Activation of aryl hydrocarbon receptor by dioxin directly shifts gut microbiota in zebrafish

Gut microbiota is of critical importance to host health. Aryl hydrocarbon receptor (AhR) is found to be closely involved in the regulation of gut microbial dynamics. However, it is still not clear how AhR signaling shapes the gut microbiota. In the present study, adult zebrafish were acutely exposed to an AhR antagonist (CH223191), an AhR agonist (polychlorinated biphenyl 126; PCB126) or their combination for 7 d. Overall intestinal health and gut microbial community were temporally monitored (1 d, 3 d and 7 d) and inter-compared among different groups. The results showed that single exposure to PCB126 significantly disrupted the overall health of intestines (i.e., neural signaling, inflammation, epithelial barrier integrity, oxidative stress). However, CH223191 failed to inhibit but enhanced the physiological toxicities of PCB126, implying the involvement of extra mechanisms rather than AhR in the regulation of intestinal physiological activities. Dysbiosis of gut microbiota was also caused by PCB126 over time as a function of sex. It is intriguing that CH223191 successfully abolished the holistic effects of dioxin on gut microbiota, which inferred that growth of gut microbes was directly controlled by AhR activation without the involvement of host feedback modulation.
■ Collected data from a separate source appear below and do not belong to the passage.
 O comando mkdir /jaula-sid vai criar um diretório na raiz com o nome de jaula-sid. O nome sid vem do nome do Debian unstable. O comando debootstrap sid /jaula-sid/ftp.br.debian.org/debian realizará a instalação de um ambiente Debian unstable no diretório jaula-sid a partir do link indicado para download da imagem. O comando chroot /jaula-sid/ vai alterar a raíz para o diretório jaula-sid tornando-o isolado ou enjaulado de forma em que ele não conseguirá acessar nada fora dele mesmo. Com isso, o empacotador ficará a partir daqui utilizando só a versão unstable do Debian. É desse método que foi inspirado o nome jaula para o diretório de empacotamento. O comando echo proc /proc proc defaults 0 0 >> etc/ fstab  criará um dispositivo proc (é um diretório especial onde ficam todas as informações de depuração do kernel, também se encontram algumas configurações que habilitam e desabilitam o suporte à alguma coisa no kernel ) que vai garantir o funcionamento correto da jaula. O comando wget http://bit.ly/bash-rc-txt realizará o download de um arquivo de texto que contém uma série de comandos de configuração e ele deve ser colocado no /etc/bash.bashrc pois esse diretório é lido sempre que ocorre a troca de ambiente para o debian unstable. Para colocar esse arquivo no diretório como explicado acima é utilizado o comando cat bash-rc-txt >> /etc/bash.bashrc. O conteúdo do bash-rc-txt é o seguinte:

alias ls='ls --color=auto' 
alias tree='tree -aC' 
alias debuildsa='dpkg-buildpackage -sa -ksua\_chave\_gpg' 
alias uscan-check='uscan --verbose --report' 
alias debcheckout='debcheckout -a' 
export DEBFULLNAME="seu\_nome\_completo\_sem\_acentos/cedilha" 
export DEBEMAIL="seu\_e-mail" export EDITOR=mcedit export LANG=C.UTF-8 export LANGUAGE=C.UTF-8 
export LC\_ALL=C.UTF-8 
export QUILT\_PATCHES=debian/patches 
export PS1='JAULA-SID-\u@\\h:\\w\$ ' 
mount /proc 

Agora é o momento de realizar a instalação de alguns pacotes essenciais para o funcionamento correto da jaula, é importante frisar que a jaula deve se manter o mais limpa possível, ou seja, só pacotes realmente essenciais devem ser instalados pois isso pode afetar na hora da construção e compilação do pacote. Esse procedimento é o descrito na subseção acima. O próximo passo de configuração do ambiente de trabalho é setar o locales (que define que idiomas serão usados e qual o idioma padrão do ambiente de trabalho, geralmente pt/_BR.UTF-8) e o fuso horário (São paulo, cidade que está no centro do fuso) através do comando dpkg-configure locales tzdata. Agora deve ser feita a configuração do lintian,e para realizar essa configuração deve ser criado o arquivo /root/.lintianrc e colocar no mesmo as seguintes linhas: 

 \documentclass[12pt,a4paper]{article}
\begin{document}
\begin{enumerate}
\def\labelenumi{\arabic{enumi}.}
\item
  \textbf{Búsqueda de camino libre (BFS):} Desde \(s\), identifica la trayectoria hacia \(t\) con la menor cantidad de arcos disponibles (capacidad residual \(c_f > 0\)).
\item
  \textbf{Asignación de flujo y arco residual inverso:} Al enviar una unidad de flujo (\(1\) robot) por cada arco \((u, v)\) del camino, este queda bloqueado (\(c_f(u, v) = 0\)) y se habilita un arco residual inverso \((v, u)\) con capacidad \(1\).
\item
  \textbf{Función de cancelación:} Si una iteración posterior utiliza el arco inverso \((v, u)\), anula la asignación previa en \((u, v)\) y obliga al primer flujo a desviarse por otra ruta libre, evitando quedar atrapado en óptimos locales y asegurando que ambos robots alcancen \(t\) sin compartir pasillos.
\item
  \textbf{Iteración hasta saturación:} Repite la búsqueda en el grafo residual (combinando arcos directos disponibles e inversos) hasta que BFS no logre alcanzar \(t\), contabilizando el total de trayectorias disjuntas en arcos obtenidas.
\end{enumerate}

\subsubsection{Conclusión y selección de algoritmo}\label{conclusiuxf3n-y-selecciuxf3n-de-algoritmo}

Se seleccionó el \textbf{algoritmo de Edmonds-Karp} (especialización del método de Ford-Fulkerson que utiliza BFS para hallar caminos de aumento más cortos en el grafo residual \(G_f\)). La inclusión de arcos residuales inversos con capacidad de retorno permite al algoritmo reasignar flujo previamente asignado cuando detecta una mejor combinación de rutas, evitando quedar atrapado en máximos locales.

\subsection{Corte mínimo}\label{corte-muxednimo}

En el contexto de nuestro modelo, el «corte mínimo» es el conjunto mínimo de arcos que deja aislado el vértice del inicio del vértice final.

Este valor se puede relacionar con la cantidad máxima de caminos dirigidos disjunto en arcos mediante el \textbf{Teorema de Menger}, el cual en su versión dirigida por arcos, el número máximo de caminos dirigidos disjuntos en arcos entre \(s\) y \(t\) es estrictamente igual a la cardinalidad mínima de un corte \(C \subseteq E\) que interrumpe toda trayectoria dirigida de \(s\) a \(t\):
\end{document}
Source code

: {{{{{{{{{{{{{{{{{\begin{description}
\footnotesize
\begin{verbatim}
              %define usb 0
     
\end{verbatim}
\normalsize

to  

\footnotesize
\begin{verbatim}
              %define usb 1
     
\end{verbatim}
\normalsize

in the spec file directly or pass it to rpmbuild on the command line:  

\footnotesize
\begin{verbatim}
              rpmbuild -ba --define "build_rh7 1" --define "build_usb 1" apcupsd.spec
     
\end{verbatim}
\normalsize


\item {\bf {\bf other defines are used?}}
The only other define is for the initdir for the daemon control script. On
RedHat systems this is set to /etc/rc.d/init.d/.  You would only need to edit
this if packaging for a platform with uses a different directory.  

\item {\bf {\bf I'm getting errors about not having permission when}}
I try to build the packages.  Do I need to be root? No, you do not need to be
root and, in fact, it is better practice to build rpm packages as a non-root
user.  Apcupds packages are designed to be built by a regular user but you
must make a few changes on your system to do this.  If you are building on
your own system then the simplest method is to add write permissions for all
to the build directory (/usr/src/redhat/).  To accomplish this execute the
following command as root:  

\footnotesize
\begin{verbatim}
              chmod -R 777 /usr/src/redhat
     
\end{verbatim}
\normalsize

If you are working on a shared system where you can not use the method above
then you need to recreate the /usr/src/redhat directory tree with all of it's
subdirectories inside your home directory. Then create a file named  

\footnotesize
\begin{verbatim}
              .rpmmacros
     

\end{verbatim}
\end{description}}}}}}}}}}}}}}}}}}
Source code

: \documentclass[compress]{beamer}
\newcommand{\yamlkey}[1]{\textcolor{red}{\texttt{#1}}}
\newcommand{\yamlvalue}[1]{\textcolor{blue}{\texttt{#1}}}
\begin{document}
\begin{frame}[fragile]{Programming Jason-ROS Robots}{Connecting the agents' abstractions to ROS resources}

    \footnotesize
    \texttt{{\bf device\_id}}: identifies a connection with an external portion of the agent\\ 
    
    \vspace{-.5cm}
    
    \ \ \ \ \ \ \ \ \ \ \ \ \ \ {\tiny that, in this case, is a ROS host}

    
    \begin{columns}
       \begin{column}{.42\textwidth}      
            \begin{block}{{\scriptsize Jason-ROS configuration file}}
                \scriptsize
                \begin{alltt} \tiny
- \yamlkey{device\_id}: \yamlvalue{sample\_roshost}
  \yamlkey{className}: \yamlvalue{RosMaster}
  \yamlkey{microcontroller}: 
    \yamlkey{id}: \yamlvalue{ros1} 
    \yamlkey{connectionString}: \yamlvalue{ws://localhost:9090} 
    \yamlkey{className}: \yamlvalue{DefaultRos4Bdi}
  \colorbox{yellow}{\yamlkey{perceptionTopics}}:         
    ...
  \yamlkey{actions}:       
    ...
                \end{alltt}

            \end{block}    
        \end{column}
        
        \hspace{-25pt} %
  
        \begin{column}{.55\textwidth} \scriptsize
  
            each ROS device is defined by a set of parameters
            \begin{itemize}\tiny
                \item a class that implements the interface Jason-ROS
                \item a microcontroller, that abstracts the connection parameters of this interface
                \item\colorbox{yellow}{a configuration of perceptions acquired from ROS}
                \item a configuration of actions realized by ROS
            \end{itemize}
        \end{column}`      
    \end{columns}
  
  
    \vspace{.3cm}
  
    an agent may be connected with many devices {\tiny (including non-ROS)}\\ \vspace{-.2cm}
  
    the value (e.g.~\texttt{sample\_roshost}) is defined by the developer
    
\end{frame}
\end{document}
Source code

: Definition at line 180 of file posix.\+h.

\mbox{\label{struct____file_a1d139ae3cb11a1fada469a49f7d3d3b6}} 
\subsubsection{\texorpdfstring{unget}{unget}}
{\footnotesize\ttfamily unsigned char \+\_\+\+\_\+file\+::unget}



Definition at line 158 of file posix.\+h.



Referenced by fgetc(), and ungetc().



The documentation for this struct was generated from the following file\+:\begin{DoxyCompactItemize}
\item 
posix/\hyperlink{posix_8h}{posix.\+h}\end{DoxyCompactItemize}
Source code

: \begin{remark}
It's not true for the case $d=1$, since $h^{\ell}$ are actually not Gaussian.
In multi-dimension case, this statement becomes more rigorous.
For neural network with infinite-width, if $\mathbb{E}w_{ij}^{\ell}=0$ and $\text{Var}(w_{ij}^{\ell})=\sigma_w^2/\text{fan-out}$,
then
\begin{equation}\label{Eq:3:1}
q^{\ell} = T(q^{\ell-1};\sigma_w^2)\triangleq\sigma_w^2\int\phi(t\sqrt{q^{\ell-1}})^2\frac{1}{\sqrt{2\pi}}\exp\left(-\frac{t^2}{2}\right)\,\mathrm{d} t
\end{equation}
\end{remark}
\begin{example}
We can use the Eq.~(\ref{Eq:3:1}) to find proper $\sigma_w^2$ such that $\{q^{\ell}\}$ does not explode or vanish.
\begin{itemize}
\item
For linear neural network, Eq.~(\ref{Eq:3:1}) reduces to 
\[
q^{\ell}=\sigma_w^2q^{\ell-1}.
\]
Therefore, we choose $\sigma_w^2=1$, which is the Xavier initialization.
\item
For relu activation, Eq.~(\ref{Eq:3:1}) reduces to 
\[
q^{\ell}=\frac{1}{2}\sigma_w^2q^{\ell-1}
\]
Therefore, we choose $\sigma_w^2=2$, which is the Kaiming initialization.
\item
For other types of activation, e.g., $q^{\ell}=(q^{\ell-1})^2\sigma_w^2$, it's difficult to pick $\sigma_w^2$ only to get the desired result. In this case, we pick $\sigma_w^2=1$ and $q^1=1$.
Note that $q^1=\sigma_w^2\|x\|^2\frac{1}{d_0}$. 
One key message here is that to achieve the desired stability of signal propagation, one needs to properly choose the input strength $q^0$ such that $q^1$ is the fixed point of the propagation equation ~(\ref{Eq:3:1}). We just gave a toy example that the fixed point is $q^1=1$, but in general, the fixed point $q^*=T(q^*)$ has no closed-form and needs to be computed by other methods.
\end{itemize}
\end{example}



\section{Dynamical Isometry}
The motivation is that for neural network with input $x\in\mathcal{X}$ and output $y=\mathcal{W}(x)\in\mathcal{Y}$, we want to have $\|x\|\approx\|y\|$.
When coming to detailed alterations at certain taxon, both antagonistic and synergistic interactions existed between CH223191 and dioxin, depending on fish sex, exposure duration and bacterial species. Correlation analysis found that gut inflammation was positively associated with pathogenic Legionella bacteria, but was negatively associated with epithelial barrier integrity, suggesting that integral intestinal epithelial barrier can prevent the influx of pathogenic bacteria to induce inflammatory response. Overall, this study has deciphered, for the first time, the direct regulative effects of AhR activity on gut microbiota. Future research is warranted to elucidate the specific mechanisms of AhR action on certain bacterial population.